## DATA FOR THE TASK
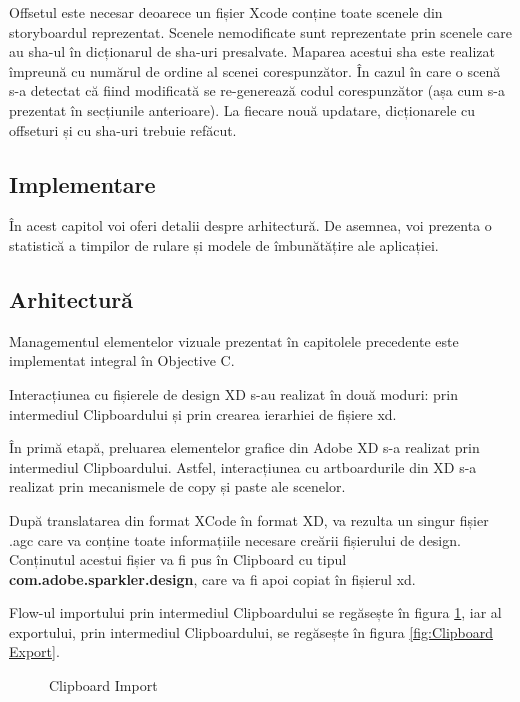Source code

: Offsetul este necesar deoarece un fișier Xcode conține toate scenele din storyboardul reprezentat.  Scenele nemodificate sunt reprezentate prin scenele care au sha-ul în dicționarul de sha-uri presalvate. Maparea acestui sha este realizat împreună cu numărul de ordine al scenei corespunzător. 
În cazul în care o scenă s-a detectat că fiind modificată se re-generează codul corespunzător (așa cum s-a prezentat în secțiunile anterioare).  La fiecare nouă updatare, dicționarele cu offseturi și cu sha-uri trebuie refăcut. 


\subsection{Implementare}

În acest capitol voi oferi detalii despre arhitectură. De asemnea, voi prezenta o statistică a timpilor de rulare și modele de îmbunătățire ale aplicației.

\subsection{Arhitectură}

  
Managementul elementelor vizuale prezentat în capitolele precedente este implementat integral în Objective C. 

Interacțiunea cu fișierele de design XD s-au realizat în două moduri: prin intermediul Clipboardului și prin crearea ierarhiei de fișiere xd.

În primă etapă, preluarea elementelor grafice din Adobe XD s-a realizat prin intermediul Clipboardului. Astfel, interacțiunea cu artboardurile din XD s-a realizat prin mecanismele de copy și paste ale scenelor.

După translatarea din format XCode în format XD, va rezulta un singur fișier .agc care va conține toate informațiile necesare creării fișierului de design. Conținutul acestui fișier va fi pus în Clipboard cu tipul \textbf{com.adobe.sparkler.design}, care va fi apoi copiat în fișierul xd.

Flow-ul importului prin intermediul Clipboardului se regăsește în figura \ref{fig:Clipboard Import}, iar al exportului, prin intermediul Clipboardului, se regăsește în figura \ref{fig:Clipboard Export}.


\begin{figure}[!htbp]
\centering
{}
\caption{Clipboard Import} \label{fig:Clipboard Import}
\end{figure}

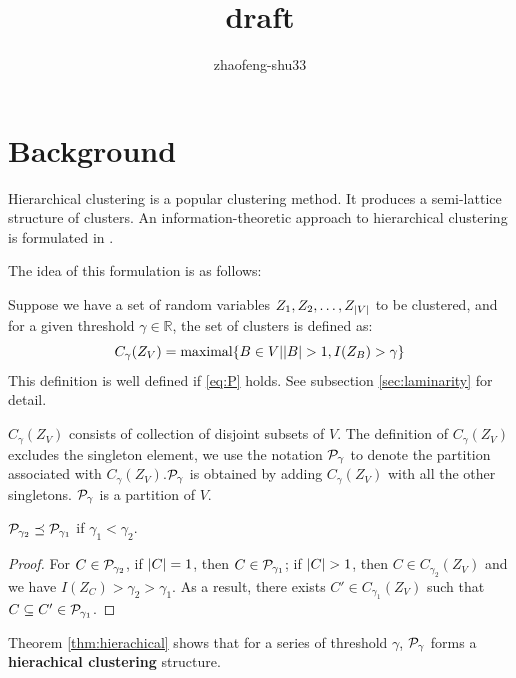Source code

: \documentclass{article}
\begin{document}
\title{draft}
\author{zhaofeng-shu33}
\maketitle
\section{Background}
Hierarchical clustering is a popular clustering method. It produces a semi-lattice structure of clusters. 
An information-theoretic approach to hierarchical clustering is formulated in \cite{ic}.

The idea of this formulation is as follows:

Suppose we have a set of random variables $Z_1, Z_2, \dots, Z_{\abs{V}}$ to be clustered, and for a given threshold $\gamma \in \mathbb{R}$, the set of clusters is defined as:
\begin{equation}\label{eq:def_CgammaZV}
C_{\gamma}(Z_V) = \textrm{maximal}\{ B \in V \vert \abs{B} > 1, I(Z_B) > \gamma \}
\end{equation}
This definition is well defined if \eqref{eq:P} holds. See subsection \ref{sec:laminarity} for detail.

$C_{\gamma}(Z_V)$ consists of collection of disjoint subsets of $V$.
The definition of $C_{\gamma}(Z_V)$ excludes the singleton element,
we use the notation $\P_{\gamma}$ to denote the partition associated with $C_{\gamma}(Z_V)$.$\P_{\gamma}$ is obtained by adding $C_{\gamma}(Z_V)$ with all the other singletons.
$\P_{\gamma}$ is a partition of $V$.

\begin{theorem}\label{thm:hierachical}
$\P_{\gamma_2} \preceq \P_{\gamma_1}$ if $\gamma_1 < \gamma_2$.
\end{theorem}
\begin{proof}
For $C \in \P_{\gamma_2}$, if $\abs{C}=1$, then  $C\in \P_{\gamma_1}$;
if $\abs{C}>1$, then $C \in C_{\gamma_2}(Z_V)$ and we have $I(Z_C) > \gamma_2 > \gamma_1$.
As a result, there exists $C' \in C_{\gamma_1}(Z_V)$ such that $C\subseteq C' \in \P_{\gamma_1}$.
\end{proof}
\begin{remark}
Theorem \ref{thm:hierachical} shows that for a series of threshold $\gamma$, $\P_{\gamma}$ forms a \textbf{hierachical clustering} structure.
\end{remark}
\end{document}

## WHAT THE TASK ASKS
Each line in the data that holds the string "hierachical" should be found and copied.

## RESULT BELOW
\begin{theorem}\label{thm:hierachical}
Theorem \ref{thm:hierachical} shows that for a series of threshold $\gamma$, $\P_{\gamma}$ forms a \textbf{hierachical clustering} structure.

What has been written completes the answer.